To the Invisible Mom Torn Between Heaven and Earth,
I know it’s always difficult to answer the question “How many children do you have?” While you have children here with you on Earth, you ponder if it’s the right time to share about your miscarriage or stillbirth. People get uncomfortable and you end up having to change the subject to ease their awkwardness. Your heart is torn. You are grateful for the children you have here, and enjoy Mother’s Day celebrations, but can’t help thinking of your angel, the one that Heaven claimed too soon. You are a mom to more children than others can see. Happy Mother’s Day.

To the Invisible Mom Who Made a Difficult Decision,
I know you think of your little one everyday, and such a heavy weight pulls your heart down when you think back to the day of your abortion.

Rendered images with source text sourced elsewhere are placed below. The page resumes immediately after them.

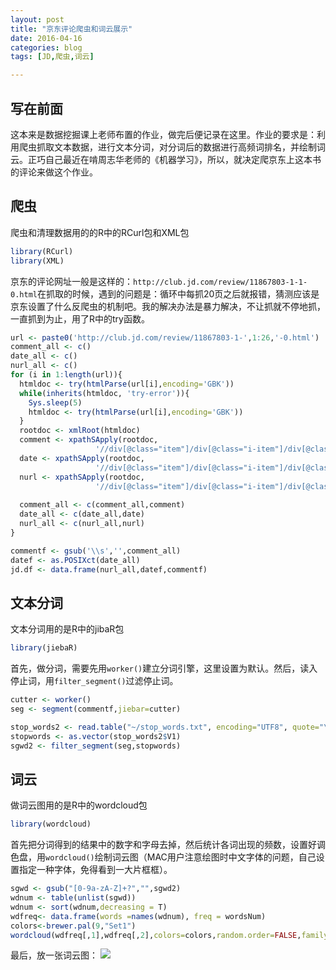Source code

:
 ```yaml
---
layout: post
title: "京东评论爬虫和词云展示"
date: 2016-04-16
categories: blog
tags: [JD,爬虫,词云]

---
```


## 写在前面

这本来是数据挖掘课上老师布置的作业，做完后便记录在这里。作业的要求是：利用爬虫抓取文本数据，进行文本分词，对分词后的数据进行高频词排名，并绘制词云。正巧自己最近在啃周志华老师的《机器学习》，所以，就决定爬京东上这本书的评论来做这个作业。   

## 爬虫

爬虫和清理数据用的的R中的RCurl包和XML包

``` R
library(RCurl)  
library(XML)
```



京东的评论网址一般是这样的：`http://club.jd.com/review/11867803-1-1-0.html`在抓取的时候，遇到的问题是：循环中每抓20页之后就报错，猜测应该是京东设置了什么反爬虫的机制吧。我的解决办法是暴力解决，不让抓就不停地抓，一直抓到为止，用了R中的try函数。

``` R
url <- paste0('http://club.jd.com/review/11867803-1-',1:26,'-0.html')
comment_all <- c()
date_all <- c()
nurl_all <- c()
for (i in 1:length(url)){
  htmldoc <- try(htmlParse(url[i],encoding='GBK'))
  while(inherits(htmldoc, 'try-error')){
    Sys.sleep(5)
    htmldoc <- try(htmlParse(url[i],encoding='GBK'))
  }
  rootdoc <- xmlRoot(htmldoc)
  comment <- xpathSApply(rootdoc, 
                   '//div[@class="item"]/div[@class="i-item"]/div[@class="comment-content"]', xmlValue)
  date <- xpathSApply(rootdoc,
                   '//div[@class="item"]/div[@class="i-item"]/div[@class="o-topic"]/span[@class="date-comment"]',xmlValue)
  nurl <- xpathSApply(rootdoc,
                   '//div[@class="item"]/div[@class="i-item"]/div[@class="btns"]/a[@class="btn-reply"]', xmlGetAttr,'href')
  
  comment_all <- c(comment_all,comment)
  date_all <- c(date_all,date)
  nurl_all <- c(nurl_all,nurl)
}  

commentf <- gsub('\\s','',comment_all)
datef <- as.POSIXct(date_all)
jd.df <- data.frame(nurl_all,datef,commentf)
```

## 文本分词

文本分词用的是R中的jibaR包

``` R
library(jiebaR)
```

首先，做分词，需要先用`worker()`建立分词引擎，这里设置为默认。然后，读入停止词，用`filter_segment()`过滤停止词。

``` R
cutter <- worker()
seg <- segment(commentf,jiebar=cutter)

stop_words2 <- read.table("~/stop_words.txt", encoding="UTF8", quote="\"", comment.char="")
stopwords <- as.vector(stop_words2$V1)
sgwd2 <- filter_segment(seg,stopwords)
```



## 词云

做词云图用的是R中的wordcloud包

``` R
library(wordcloud) 
```

首先把分词得到的结果中的数字和字母去掉，然后统计各词出现的频数，设置好调色盘，用`wordcloud()`绘制词云图（MAC用户注意绘图时中文字体的问题，自己设置指定一种字体，免得看到一大片框框）。

``` R
sgwd <- gsub("[0-9a-zA-Z]+?","",sgwd2) 
wdnum <- table(unlist(sgwd)) 
wdnum <- sort(wdnum,decreasing = T) 
wdfreq<- data.frame(words =names(wdnum), freq = wordsNum)
colors<-brewer.pal(9,"Set1") 
wordcloud(wdfreq[,1],wdfreq[,2],colors=colors,random.order=FALSE,family='STKaiti') 
```

最后，放一张词云图：
![](https://raw.githubusercontent.com/mosaic92/mosaic92.github.io/master/img/wordcloud.jpeg)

You found out that the pregnancy was a risk to you, or that your baby had developmental complications that would not be compatible with life. You constantly think about the “what if” situations and wonder if there’s anything you could’ve done to change the outcome. Maybe you chose to give your child up for adoption. You knew that the decision to hand your baby into the arms of another parent would give them the best chance at life, even though that decision conflicted with your soul. I know you think of your little ones often. Happy Mother’s Day.

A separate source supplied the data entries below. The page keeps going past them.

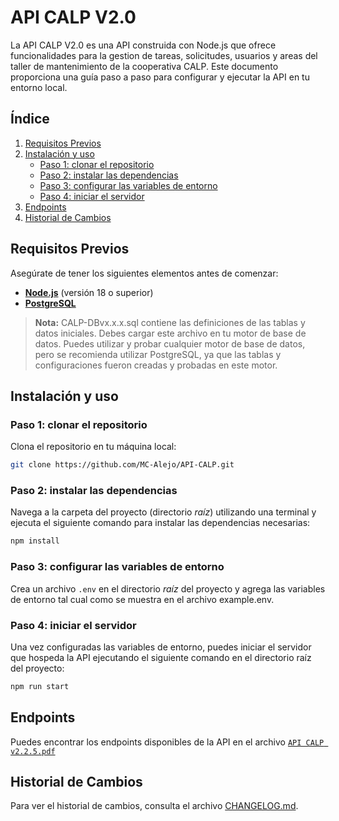 # API CALP V2.0

La API CALP V2.0 es una API construida con Node.js que ofrece funcionalidades para la gestion de tareas, solicitudes, usuarios y areas del taller de mantenimiento de la cooperativa CALP. Este documento proporciona una guía paso a paso para configurar y ejecutar la API en tu entorno local.

## Índice

1. [Requisitos Previos](#requisitos-previos)
2. [Instalación y uso](#instalación)
   - [Paso 1: clonar el repositorio](#paso-1-clonar-el-repositorio)
   - [Paso 2: instalar las dependencias](#paso-2-instalar-las-dependencias)
   - [Paso 3: configurar las variables de entorno](#paso-3-configurar-las-variables-de-entorno)
   - [Paso 4: iniciar el servidor](#paso-4-iniciar-el-servidor)
3. [Endpoints](#endpoints)
4. [Historial de Cambios](CHANGELOG.md)

## Requisitos Previos

Asegúrate de tener los siguientes elementos antes de comenzar:

- [**Node.js**](https://nodejs.org/) (versión 18 o superior)
- [**PostgreSQL**](https://www.postgresql.org/)

> **Nota:** CALP-DBvx.x.x.sql contiene las definiciones de las tablas y datos iniciales. Debes cargar este archivo en tu motor de base de datos. Puedes utilizar y probar cualquier motor de base de datos, pero se recomienda utilizar PostgreSQL, ya que las tablas y configuraciones fueron creadas y probadas en este motor.

## Instalación y uso

### Paso 1: clonar el repositorio

Clona el repositorio en tu máquina local:

```bash
git clone https://github.com/MC-Alejo/API-CALP.git
```

### Paso 2: instalar las dependencias

Navega a la carpeta del proyecto (directorio _raíz_) utilizando una terminal y ejecuta el siguiente comando para instalar las dependencias necesarias:

```bash
npm install
```

### Paso 3: configurar las variables de entorno

Crea un archivo `.env` en el directorio _raíz_ del proyecto y agrega las variables de entorno tal cual como se muestra en el archivo example.env.

### Paso 4: iniciar el servidor

Una vez configuradas las variables de entorno, puedes iniciar el servidor que hospeda la API ejecutando el siguiente comando en el directorio raíz del proyecto:

```bash
npm run start
```

## Endpoints

Puedes encontrar los endpoints disponibles de la API en el archivo [`API CALP v2.2.5.pdf`](https://github.com/MC-Alejo/API-CALP/blob/main/API%20CALP%20v2.2.5.pdf)

## Historial de Cambios

Para ver el historial de cambios, consulta el archivo [CHANGELOG.md](CHANGELOG.md).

To the Invisible Mom Who Mourns,
You look at your child’s pictures. You cradle their toys in your hands with memories running through your mind. You hear their voice. You hear their laughter and can feel their touch. Today hurts as you watch others celebrate with their children who are the same age as yours would’ve been. You are a mom with your arms reaching up to Heaven, holding your little one as they reach down and remind you they are the reason you are a Mama. Happy Mother’s Day.

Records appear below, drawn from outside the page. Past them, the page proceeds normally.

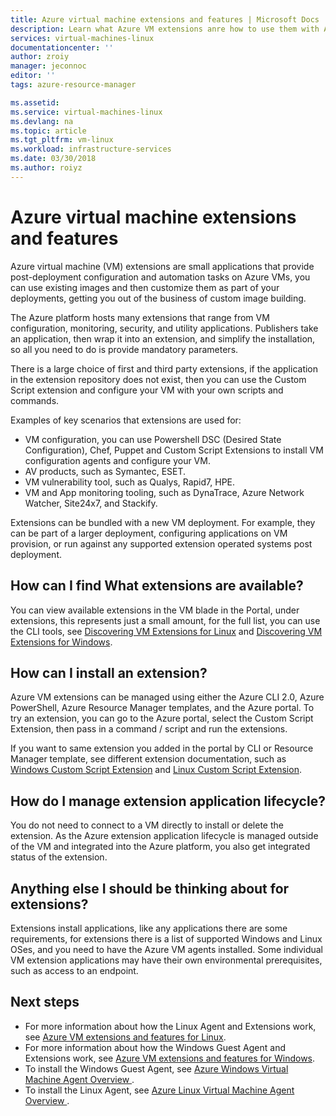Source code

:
 ```yaml
---
title: Azure virtual machine extensions and features | Microsoft Docs
description: Learn what Azure VM extensions anre how to use them with Azure virtual machines
services: virtual-machines-linux
documentationcenter: ''
author: zroiy
manager: jeconnoc
editor: ''
tags: azure-resource-manager

ms.assetid:
ms.service: virtual-machines-linux
ms.devlang: na
ms.topic: article
ms.tgt_pltfrm: vm-linux
ms.workload: infrastructure-services
ms.date: 03/30/2018
ms.author: roiyz
---
```


# Azure virtual machine extensions and features
Azure virtual machine (VM) extensions are small applications that provide post-deployment configuration and automation tasks on Azure VMs, you can use existing images and then customize them as part of your deployments, getting you out of the business of custom image building.

The Azure platform hosts many extensions that range from VM configuration, monitoring, security, and utility applications. Publishers take an application, then wrap it into an extension, and simplify the installation, so all you need to do is provide mandatory parameters. 

 There is a large choice of first and third party extensions, if the application in the extension repository does not exist, then you can use the Custom Script extension and configure your VM with your own scripts and commands.

Examples of key scenarios that extensions are used for:
* VM configuration, you can use Powershell DSC (Desired State Configuration), Chef, Puppet and Custom Script Extensions to install VM configuration agents and configure your VM. 
* AV products, such as Symantec, ESET.
* VM vulnerability tool, such as Qualys, Rapid7, HPE.
* VM and App monitoring tooling, such as DynaTrace, Azure Network Watcher, Site24x7, and Stackify.

Extensions can be bundled with a new VM deployment. For example, they can be part of a larger deployment, configuring applications on VM provision, or run against any supported extension operated systems post deployment.

## How can I find What extensions are available?
You can view available extensions in the VM blade in the Portal, under extensions, this represents just a small amount, for the full list, you can use the CLI tools, see [Discovering VM Extensions for Linux](features-linux.md) and [Discovering VM Extensions for Windows](features-windows.md).

## How can I install an extension?
Azure VM extensions can be managed using either the Azure CLI 2.0, Azure PowerShell, Azure Resource Manager templates, and the Azure portal. To try an extension, you can go to the Azure portal, select the Custom Script Extension, then pass in a command / script and run the extensions.

If you want to same extension you added in the portal by CLI or Resource Manager template, see different extension documentation, such as [Windows Custom Script Extension](custom-script-windows.md) and [Linux Custom Script Extension](custom-script-linux.md).

## How do I manage extension application lifecycle?
You do not need to connect to a VM directly to install or delete the extension. As the Azure extension application lifecycle is managed outside of the VM and integrated into the Azure platform, you also get integrated status of the extension.

## Anything else I should be thinking about for extensions?
Extensions install applications, like any applications there are some requirements, for extensions there is a list of supported Windows and Linux OSes, and you need to have the Azure VM agents installed. Some individual VM extension applications may have their own environmental prerequisites, such as access to an endpoint.

## Next steps
* For more information about how the Linux Agent and Extensions work, see [Azure VM extensions and features for Linux](features-linux.md).
* For more information about how the Windows Guest Agent and Extensions work, see [Azure VM extensions and features for Windows](features-windows.md).  
* To install the Windows Guest Agent, see [Azure Windows Virtual Machine Agent Overview ](agent-windows.md).  
* To install the Linux Agent, see [Azure Linux Virtual Machine Agent Overview ](agent-linux.md).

To many, being a Mom is when your children are seen. I’d like to wish a Happy Mother’s Day to you, the Moms who feel invisible. You are seen and you are loved, especially by your angel(s).

Will you share this post so that no Mom feels invisible? I post to Facebook nearly everyday and would love to connect with you there. 

2 Comments

  • Leeanna commented on May 7, 2015 Reply

    Beautiful! I teach kindergarten. Mother’s Day is hard for me. I was married for 20 years to a cruel alcoholic narcissist who delighted in telling our 3 kids that I was a bad mother. After he died 3 years ago when they were high school/university aged, I kept doing what I’ve always done…provided for them, loved them and did my best. I might as well be invisible. So last Mother’s Day I didn’t do a crafty present with my students. I didn’t invite the moms to come to school for tea, I didn’t even do cards. I ignored Mother’s Day. On Mother’s Day I took my kids out for ice cream (I paid) and down to the river to get some photos of them which they half heartedly grimaced through. And on Monday, an angry mom phoned to berate me for ruining her Mother’s Day by not having her daughter make her something. I won’t ignore Mother’s Day again. I’ll teach my students to honour their moms. Mother’s Day is a tough one for a lot of women.

    • ecemom commented on May 9, 2015 Reply

      Leeanna, thank you so much for sharing your story and for being so transparent. Sorry you had to deal with that parent. Mother’s Day is indeed tough for many women. I’ll be thinking of you.